Mass at the Holy Sepulchre

          The next day, Monday, proved to be the high-point of my pilgrimage. I was scheduled to celebrate Mass in the Holy Sepulchre Church at 5:30 A.M. I chose that early hour for at least one obvious reason: Jesus rose in the early morning. But also very few people –especially tours – are around that early. Hopefully, it would be quiet and peaceful.

          In preparation I knelt before the Crucifix on Mt. Calvary – but not for long. I was thinking ahead about my Mass when I suddenly discovered that I had forgotten my little ticket (cartula) stating my time and day. You can’t celebrate without it. Even though I was on Mt. Calvary, I panicked. I practically ran down the stairs to find the Franciscan Father in charge.

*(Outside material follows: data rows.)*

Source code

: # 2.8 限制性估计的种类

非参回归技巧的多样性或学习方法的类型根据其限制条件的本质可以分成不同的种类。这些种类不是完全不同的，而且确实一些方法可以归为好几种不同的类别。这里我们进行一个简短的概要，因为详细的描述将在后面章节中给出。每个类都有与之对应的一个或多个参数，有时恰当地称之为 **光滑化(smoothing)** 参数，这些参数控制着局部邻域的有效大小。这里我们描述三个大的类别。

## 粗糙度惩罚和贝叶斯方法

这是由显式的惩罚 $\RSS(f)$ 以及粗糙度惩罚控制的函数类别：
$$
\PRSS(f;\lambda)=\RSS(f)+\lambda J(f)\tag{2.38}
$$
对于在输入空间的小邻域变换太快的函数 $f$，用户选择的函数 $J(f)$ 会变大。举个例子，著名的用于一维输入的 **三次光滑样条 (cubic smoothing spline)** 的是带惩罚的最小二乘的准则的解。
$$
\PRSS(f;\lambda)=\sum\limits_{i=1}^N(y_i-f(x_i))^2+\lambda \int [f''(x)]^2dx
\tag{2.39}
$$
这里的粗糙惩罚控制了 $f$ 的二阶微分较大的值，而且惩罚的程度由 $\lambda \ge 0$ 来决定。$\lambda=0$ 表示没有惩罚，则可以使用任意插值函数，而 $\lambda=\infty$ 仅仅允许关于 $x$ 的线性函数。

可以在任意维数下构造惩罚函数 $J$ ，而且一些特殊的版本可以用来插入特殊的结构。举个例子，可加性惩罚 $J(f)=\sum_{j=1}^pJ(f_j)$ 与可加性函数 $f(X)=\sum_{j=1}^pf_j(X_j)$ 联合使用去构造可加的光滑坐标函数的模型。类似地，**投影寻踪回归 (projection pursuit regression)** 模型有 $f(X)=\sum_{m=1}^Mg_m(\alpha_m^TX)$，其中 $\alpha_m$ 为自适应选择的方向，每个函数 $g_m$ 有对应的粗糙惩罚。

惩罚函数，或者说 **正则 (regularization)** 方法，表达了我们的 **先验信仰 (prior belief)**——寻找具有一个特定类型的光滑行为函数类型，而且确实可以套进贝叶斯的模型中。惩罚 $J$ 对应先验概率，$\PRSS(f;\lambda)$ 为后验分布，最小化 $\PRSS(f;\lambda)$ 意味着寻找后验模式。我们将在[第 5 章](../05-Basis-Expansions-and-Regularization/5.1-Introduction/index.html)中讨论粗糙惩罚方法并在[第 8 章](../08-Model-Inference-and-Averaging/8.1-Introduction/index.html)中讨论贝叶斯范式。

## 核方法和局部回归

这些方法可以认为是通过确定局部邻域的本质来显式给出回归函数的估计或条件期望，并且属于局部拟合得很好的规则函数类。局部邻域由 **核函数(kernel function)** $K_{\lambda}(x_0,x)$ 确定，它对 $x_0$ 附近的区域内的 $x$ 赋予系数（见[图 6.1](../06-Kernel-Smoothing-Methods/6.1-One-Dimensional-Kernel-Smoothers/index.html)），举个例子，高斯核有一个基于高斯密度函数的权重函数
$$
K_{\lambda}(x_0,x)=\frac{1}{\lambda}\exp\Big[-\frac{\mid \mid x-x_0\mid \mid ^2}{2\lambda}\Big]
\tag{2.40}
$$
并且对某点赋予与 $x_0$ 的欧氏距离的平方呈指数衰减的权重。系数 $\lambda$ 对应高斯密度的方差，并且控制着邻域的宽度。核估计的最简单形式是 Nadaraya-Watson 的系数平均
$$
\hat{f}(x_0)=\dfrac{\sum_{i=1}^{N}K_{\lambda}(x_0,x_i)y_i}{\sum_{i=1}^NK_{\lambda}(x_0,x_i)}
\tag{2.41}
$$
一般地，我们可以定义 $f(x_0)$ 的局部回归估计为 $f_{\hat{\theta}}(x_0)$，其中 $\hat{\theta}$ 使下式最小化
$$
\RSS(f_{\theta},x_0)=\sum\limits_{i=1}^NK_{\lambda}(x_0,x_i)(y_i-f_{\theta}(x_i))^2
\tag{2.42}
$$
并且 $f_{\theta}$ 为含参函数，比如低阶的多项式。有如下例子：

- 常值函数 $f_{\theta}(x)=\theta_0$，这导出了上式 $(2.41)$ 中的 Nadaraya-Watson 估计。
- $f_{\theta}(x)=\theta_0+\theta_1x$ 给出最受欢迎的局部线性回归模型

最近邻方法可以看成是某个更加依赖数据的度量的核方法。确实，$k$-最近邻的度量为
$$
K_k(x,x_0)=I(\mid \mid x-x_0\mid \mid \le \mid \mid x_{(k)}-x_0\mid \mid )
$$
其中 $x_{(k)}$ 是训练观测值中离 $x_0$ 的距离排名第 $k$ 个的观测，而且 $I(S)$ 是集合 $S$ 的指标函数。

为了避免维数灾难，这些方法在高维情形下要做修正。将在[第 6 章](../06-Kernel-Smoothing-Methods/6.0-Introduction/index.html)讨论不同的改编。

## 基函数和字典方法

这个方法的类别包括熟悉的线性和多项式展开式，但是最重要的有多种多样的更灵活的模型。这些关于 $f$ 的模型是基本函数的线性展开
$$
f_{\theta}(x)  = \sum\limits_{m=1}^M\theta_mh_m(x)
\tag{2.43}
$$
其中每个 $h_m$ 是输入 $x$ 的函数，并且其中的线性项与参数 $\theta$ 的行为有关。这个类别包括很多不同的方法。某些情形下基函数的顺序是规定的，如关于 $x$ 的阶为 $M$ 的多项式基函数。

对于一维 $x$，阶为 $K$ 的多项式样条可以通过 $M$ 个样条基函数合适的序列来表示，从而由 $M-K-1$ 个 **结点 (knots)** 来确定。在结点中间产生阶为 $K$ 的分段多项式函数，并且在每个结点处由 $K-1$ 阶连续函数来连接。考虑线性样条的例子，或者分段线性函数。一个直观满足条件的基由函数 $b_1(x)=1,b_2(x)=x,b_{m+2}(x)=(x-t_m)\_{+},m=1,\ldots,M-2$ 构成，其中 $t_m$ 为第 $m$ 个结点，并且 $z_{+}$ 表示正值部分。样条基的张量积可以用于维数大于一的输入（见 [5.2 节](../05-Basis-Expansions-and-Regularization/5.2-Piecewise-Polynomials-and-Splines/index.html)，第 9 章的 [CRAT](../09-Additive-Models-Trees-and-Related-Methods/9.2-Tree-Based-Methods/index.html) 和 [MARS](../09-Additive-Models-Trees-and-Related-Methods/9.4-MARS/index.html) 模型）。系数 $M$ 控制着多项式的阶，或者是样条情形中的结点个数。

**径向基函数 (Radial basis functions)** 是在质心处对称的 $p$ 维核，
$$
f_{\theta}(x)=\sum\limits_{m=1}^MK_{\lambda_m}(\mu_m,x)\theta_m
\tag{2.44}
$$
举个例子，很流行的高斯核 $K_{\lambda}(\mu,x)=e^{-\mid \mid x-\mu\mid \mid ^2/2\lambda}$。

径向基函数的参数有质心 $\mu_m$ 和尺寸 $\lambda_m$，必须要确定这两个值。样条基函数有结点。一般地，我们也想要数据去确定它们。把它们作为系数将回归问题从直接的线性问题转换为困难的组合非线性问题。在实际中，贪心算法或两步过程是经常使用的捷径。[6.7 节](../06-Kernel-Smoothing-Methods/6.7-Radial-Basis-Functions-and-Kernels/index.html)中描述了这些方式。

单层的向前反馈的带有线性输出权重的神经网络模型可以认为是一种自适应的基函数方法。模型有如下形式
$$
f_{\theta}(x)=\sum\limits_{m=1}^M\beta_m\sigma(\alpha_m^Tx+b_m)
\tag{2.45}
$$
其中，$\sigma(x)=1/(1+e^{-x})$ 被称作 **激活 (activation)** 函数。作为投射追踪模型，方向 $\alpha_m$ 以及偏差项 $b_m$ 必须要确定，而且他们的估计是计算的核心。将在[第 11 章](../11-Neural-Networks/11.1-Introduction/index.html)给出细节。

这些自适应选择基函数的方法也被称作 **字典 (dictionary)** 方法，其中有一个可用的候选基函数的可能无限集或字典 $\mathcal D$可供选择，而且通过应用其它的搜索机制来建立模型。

I suppose I could have run back to Ecce Homo to get my ticket, but did I have time? Oh, no! Don’t tell me I’m going to miss celebrating Mass here at the center of Christianity, the center of the universe!

          I found the priest in charge. Trying to remain calm, but obviously not, I said, as honestly as I could, “Father, I’m scheduled to celebrate Mass here this morning, but I forgot my ticket.” I held my breath. Would I get a hard line or a soft line? God, help me! The priest didn’t seem too upset. It seems it has happened before! He said, “No problem, as long as somebody else doesn’t come with a ticket.” Thank you, risen Lord. What a relief.

          There is a Latin chapel in the church of the Sepulchre. I had been there and seen priests celebrating Mass. I thought that’s where I would be going too. As I was vesting the priest said, rather nonchalantly, “You’re going into the Holy Sepulchre.” I said, “What?” He said, “You’re going into the Holy Sepulchre to celebrate Mass. You have a half-hour.”

          Going into the Holy Sepulchre!  I didn’t even know they did that. I hadn’t seen any Eucharist being celebrated in there since I arrived. Again, I wasn’t ready for this! My whole being started swimming around. Going into the Holy Sepulchre! Going to celebrate Mass in the tomb of Christ! Right in the tomb!

          All I could think of taking with me was the packet of intentions and a little silver chalice I had bought for Mass in the Cenacle. I also decided to place it on every altar when I celebrated Mass, as a souvenir of my Masses in the Holy Land. Two minutes later the priest was escorting me into the tomb of Christ.

          Everything had been arranged. A wooden pallet had been placed over the tomb and on it was arranged all the necessary things for Mass. The good priest reminded me once again of the time limit, and left. And there I was, standing in my priestly vestments in front of the tomb of Christ. Two Sisters from the Philippines saw me enter and came in to celebrate with me. Like the women in the garden, this completed the scene.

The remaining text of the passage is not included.